- Activity
The task calls for every line of the data to be repeated exactly.

++++ Data for this task

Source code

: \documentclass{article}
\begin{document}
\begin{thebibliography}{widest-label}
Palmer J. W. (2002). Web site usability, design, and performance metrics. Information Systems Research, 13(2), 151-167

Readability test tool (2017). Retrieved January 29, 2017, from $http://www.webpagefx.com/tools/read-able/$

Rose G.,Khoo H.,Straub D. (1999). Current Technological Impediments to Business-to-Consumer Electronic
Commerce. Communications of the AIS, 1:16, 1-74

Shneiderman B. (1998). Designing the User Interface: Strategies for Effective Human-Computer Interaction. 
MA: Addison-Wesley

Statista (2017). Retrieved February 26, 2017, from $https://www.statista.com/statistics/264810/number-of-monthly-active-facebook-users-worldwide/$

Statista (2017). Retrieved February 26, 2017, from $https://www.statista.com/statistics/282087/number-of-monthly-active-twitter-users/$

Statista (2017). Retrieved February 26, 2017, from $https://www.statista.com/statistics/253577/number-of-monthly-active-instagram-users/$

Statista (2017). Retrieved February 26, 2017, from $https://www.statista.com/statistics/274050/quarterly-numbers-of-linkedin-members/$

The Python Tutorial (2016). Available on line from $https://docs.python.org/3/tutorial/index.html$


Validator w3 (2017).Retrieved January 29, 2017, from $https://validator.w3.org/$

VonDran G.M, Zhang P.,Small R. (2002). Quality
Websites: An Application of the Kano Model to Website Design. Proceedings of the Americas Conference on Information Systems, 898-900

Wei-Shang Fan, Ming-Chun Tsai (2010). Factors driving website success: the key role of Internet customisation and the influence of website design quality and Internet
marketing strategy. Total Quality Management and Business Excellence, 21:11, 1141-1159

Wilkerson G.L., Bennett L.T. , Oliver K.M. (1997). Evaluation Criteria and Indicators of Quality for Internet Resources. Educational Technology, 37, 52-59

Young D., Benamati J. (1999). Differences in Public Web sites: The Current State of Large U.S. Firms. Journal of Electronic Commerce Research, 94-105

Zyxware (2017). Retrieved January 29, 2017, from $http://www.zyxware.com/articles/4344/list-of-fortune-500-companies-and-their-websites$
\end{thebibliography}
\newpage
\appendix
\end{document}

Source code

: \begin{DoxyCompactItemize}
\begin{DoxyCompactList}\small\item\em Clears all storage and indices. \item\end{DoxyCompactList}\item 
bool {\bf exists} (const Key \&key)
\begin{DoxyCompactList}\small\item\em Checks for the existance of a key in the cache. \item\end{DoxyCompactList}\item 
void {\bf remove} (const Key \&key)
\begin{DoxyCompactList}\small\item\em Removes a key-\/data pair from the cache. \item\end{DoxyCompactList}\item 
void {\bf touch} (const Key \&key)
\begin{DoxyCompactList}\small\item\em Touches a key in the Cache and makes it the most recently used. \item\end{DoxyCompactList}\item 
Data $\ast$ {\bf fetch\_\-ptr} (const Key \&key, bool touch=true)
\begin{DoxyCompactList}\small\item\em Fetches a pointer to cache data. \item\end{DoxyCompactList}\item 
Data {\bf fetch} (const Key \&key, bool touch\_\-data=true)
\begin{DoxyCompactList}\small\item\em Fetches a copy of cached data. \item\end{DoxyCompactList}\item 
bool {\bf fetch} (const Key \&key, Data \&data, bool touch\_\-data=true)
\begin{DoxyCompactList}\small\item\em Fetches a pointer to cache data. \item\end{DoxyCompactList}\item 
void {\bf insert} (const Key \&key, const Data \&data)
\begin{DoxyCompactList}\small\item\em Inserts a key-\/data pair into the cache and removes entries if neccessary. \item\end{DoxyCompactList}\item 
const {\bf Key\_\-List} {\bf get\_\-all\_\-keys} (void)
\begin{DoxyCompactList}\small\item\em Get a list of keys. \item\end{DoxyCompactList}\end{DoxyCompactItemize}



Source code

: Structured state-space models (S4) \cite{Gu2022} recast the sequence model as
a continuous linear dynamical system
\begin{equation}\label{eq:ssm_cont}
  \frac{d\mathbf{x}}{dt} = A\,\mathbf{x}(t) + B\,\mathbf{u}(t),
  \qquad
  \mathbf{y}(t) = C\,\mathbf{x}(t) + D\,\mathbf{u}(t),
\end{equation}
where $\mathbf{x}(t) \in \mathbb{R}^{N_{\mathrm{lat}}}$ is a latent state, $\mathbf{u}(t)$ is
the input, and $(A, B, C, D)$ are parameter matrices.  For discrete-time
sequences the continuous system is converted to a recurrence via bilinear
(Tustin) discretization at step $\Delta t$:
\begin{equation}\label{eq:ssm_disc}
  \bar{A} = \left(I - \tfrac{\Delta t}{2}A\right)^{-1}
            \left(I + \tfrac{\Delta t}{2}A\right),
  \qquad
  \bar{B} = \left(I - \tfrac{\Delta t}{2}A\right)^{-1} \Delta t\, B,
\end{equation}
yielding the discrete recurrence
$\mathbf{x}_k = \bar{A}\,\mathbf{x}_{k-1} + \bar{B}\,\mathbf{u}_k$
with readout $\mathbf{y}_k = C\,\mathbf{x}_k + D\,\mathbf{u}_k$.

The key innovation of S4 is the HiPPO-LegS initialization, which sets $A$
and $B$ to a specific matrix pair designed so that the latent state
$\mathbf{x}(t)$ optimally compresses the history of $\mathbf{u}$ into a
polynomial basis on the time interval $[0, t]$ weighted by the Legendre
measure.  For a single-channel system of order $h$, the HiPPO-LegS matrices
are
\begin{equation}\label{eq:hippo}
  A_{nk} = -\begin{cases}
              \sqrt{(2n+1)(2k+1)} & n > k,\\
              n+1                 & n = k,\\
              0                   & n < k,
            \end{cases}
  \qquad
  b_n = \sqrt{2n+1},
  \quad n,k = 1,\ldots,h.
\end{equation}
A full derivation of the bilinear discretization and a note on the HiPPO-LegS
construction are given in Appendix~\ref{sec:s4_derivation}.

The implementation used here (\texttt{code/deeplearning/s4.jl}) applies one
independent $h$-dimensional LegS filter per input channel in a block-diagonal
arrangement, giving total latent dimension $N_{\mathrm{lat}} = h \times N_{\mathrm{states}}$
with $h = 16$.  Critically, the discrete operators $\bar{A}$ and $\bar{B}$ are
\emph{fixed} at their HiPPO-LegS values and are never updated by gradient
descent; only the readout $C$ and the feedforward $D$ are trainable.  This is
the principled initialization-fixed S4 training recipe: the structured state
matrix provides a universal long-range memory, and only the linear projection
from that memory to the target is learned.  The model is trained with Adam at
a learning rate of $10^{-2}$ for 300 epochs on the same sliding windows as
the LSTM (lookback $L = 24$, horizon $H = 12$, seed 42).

++++++++

- Solution to this problem
Source code

: \documentclass{article}
\begin{document}
\begin{thebibliography}{widest-label}
Palmer J. W. (2002). Web site usability, design, and performance metrics. Information Systems Research, 13(2), 151-167

Readability test tool (2017). Retrieved January 29, 2017, from $http://www.webpagefx.com/tools/read-able/$

Rose G.,Khoo H.,Straub D. (1999). Current Technological Impediments to Business-to-Consumer Electronic
Commerce. Communications of the AIS, 1:16, 1-74

Shneiderman B. (1998). Designing the User Interface: Strategies for Effective Human-Computer Interaction. 
MA: Addison-Wesley

Statista (2017). Retrieved February 26, 2017, from $https://www.statista.com/statistics/264810/number-of-monthly-active-facebook-users-worldwide/$

Statista (2017). Retrieved February 26, 2017, from $https://www.statista.com/statistics/282087/number-of-monthly-active-twitter-users/$

Statista (2017). Retrieved February 26, 2017, from $https://www.statista.com/statistics/253577/number-of-monthly-active-instagram-users/$

Statista (2017). Retrieved February 26, 2017, from $https://www.statista.com/statistics/274050/quarterly-numbers-of-linkedin-members/$

The Python Tutorial (2016). Available on line from $https://docs.python.org/3/tutorial/index.html$


Validator w3 (2017).Retrieved January 29, 2017, from $https://validator.w3.org/$

VonDran G.M, Zhang P.,Small R. (2002). Quality
Websites: An Application of the Kano Model to Website Design. Proceedings of the Americas Conference on Information Systems, 898-900

Wei-Shang Fan, Ming-Chun Tsai (2010). Factors driving website success: the key role of Internet customisation and the influence of website design quality and Internet
marketing strategy. Total Quality Management and Business Excellence, 21:11, 1141-1159

Wilkerson G.L., Bennett L.T. , Oliver K.M. (1997). Evaluation Criteria and Indicators of Quality for Internet Resources. Educational Technology, 37, 52-59

Young D., Benamati J. (1999). Differences in Public Web sites: The Current State of Large U.S. Firms. Journal of Electronic Commerce Research, 94-105

Zyxware (2017). Retrieved January 29, 2017, from $http://www.zyxware.com/articles/4344/list-of-fortune-500-companies-and-their-websites$
\end{thebibliography}
\newpage
\appendix
\end{document}

Source code

: \begin{DoxyCompactItemize}
\begin{DoxyCompactList}\small\item\em Clears all storage and indices. \item\end{DoxyCompactList}\item 
bool {\bf exists} (const Key \&key)
\begin{DoxyCompactList}\small\item\em Checks for the existance of a key in the cache. \item\end{DoxyCompactList}\item 
void {\bf remove} (const Key \&key)
\begin{DoxyCompactList}\small\item\em Removes a key-\/data pair from the cache. \item\end{DoxyCompactList}\item 
void {\bf touch} (const Key \&key)
\begin{DoxyCompactList}\small\item\em Touches a key in the Cache and makes it the most recently used. \item\end{DoxyCompactList}\item 
Data $\ast$ {\bf fetch\_\-ptr} (const Key \&key, bool touch=true)
\begin{DoxyCompactList}\small\item\em Fetches a pointer to cache data. \item\end{DoxyCompactList}\item 
Data {\bf fetch} (const Key \&key, bool touch\_\-data=true)
\begin{DoxyCompactList}\small\item\em Fetches a copy of cached data. \item\end{DoxyCompactList}\item 
bool {\bf fetch} (const Key \&key, Data \&data, bool touch\_\-data=true)
\begin{DoxyCompactList}\small\item\em Fetches a pointer to cache data. \item\end{DoxyCompactList}\item 
void {\bf insert} (const Key \&key, const Data \&data)
\begin{DoxyCompactList}\small\item\em Inserts a key-\/data pair into the cache and removes entries if neccessary. \item\end{DoxyCompactList}\item 
const {\bf Key\_\-List} {\bf get\_\-all\_\-keys} (void)
\begin{DoxyCompactList}\small\item\em Get a list of keys. \item\end{DoxyCompactList}\end{DoxyCompactItemize}



Source code

: Structured state-space models (S4) \cite{Gu2022} recast the sequence model as
a continuous linear dynamical system
\begin{equation}\label{eq:ssm_cont}
  \frac{d\mathbf{x}}{dt} = A\,\mathbf{x}(t) + B\,\mathbf{u}(t),
  \qquad
  \mathbf{y}(t) = C\,\mathbf{x}(t) + D\,\mathbf{u}(t),
\end{equation}
where $\mathbf{x}(t) \in \mathbb{R}^{N_{\mathrm{lat}}}$ is a latent state, $\mathbf{u}(t)$ is
the input, and $(A, B, C, D)$ are parameter matrices.  For discrete-time
sequences the continuous system is converted to a recurrence via bilinear
(Tustin) discretization at step $\Delta t$:
\begin{equation}\label{eq:ssm_disc}
  \bar{A} = \left(I - \tfrac{\Delta t}{2}A\right)^{-1}
            \left(I + \tfrac{\Delta t}{2}A\right),
  \qquad
  \bar{B} = \left(I - \tfrac{\Delta t}{2}A\right)^{-1} \Delta t\, B,
\end{equation}
yielding the discrete recurrence
$\mathbf{x}_k = \bar{A}\,\mathbf{x}_{k-1} + \bar{B}\,\mathbf{u}_k$
with readout $\mathbf{y}_k = C\,\mathbf{x}_k + D\,\mathbf{u}_k$.

The key innovation of S4 is the HiPPO-LegS initialization, which sets $A$
and $B$ to a specific matrix pair designed so that the latent state
$\mathbf{x}(t)$ optimally compresses the history of $\mathbf{u}$ into a
polynomial basis on the time interval $[0, t]$ weighted by the Legendre
measure.  For a single-channel system of order $h$, the HiPPO-LegS matrices
are
\begin{equation}\label{eq:hippo}
  A_{nk} = -\begin{cases}
              \sqrt{(2n+1)(2k+1)} & n > k,\\
              n+1                 & n = k,\\
              0                   & n < k,
            \end{cases}
  \qquad
  b_n = \sqrt{2n+1},
  \quad n,k = 1,\ldots,h.
\end{equation}
A full derivation of the bilinear discretization and a note on the HiPPO-LegS
construction are given in Appendix~\ref{sec:s4_derivation}.

The implementation used here (\texttt{code/deeplearning/s4.jl}) applies one
independent $h$-dimensional LegS filter per input channel in a block-diagonal
arrangement, giving total latent dimension $N_{\mathrm{lat}} = h \times N_{\mathrm{states}}$
with $h = 16$.  Critically, the discrete operators $\bar{A}$ and $\bar{B}$ are
\emph{fixed} at their HiPPO-LegS values and are never updated by gradient
descent; only the readout $C$ and the feedforward $D$ are trainable.  This is
the principled initialization-fixed S4 training recipe: the structured state
matrix provides a universal long-range memory, and only the linear projection
from that memory to the target is learned.  The model is trained with Adam at
a learning rate of $10^{-2}$ for 300 epochs on the same sliding windows as
the LSTM (lookback $L = 24$, horizon $H = 12$, seed 42).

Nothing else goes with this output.